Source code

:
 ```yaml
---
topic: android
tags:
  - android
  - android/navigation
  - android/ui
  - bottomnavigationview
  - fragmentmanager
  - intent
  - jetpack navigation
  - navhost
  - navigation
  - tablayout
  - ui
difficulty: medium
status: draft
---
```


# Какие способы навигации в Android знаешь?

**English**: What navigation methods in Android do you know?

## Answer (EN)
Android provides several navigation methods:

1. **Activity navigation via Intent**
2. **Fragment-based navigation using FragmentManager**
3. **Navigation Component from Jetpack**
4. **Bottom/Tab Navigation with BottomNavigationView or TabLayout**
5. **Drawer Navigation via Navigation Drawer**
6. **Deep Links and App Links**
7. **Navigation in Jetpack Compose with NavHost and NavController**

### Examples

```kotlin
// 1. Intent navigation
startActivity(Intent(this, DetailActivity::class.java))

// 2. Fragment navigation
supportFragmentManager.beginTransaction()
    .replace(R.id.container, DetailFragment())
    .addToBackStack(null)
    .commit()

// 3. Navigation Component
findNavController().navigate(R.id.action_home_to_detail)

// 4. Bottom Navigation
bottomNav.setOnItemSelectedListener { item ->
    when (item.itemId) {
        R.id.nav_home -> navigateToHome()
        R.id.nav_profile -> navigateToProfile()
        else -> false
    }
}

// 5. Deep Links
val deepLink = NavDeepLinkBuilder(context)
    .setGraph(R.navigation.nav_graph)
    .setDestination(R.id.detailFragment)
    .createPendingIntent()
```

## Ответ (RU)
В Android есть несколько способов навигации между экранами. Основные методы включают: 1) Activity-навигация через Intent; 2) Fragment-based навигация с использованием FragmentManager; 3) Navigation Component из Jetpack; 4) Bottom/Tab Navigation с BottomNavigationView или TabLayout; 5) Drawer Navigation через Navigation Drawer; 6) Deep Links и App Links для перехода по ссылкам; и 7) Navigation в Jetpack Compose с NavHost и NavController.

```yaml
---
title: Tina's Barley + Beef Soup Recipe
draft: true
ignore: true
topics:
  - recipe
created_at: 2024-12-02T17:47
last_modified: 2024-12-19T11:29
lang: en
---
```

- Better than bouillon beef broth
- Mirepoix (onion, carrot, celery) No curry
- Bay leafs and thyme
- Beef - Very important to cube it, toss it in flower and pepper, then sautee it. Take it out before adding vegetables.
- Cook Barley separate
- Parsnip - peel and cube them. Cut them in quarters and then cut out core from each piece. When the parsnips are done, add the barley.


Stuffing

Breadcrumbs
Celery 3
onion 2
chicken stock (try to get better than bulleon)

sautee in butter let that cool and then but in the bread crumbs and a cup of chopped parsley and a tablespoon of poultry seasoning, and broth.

—————

● Activity
Retype the data precisely.

● Solution to this task
Source code

:
 ```yaml
---
topic: android
tags:
  - android
  - android/navigation
  - android/ui
  - bottomnavigationview
  - fragmentmanager
  - intent
  - jetpack navigation
  - navhost
  - navigation
  - tablayout
  - ui
difficulty: medium
status: draft
---
```


# Какие способы навигации в Android знаешь?

**English**: What navigation methods in Android do you know?

## Answer (EN)
Android provides several navigation methods:

1. **Activity navigation via Intent**
2. **Fragment-based navigation using FragmentManager**
3. **Navigation Component from Jetpack**
4. **Bottom/Tab Navigation with BottomNavigationView or TabLayout**
5. **Drawer Navigation via Navigation Drawer**
6. **Deep Links and App Links**
7. **Navigation in Jetpack Compose with NavHost and NavController**

### Examples

```kotlin
// 1. Intent navigation
startActivity(Intent(this, DetailActivity::class.java))

// 2. Fragment navigation
supportFragmentManager.beginTransaction()
    .replace(R.id.container, DetailFragment())
    .addToBackStack(null)
    .commit()

// 3. Navigation Component
findNavController().navigate(R.id.action_home_to_detail)

// 4. Bottom Navigation
bottomNav.setOnItemSelectedListener { item ->
    when (item.itemId) {
        R.id.nav_home -> navigateToHome()
        R.id.nav_profile -> navigateToProfile()
        else -> false
    }
}

// 5. Deep Links
val deepLink = NavDeepLinkBuilder(context)
    .setGraph(R.navigation.nav_graph)
    .setDestination(R.id.detailFragment)
    .createPendingIntent()
```

## Ответ (RU)
В Android есть несколько способов навигации между экранами. Основные методы включают: 1) Activity-навигация через Intent; 2) Fragment-based навигация с использованием FragmentManager; 3) Navigation Component из Jetpack; 4) Bottom/Tab Navigation с BottomNavigationView или TabLayout; 5) Drawer Navigation через Navigation Drawer; 6) Deep Links и App Links для перехода по ссылкам; и 7) Navigation в Jetpack Compose с NavHost и NavController.

```yaml
---
title: Tina's Barley + Beef Soup Recipe
draft: true
ignore: true
topics:
  - recipe
created_at: 2024-12-02T17:47
last_modified: 2024-12-19T11:29
lang: en
---
```

- Better than bouillon beef broth
- Mirepoix (onion, carrot, celery) No curry
- Bay leafs and thyme
- Beef - Very important to cube it, toss it in flower and pepper, then sautee it. Take it out before adding vegetables.
- Cook Barley separate
- Parsnip - peel and cube them. Cut them in quarters and then cut out core from each piece. When the parsnips are done, add the barley.


Stuffing

Breadcrumbs
Celery 3
onion 2
chicken stock (try to get better than bulleon)

sautee in butter let that cool and then but in the bread crumbs and a cup of chopped parsley and a tablespoon of poultry seasoning, and broth.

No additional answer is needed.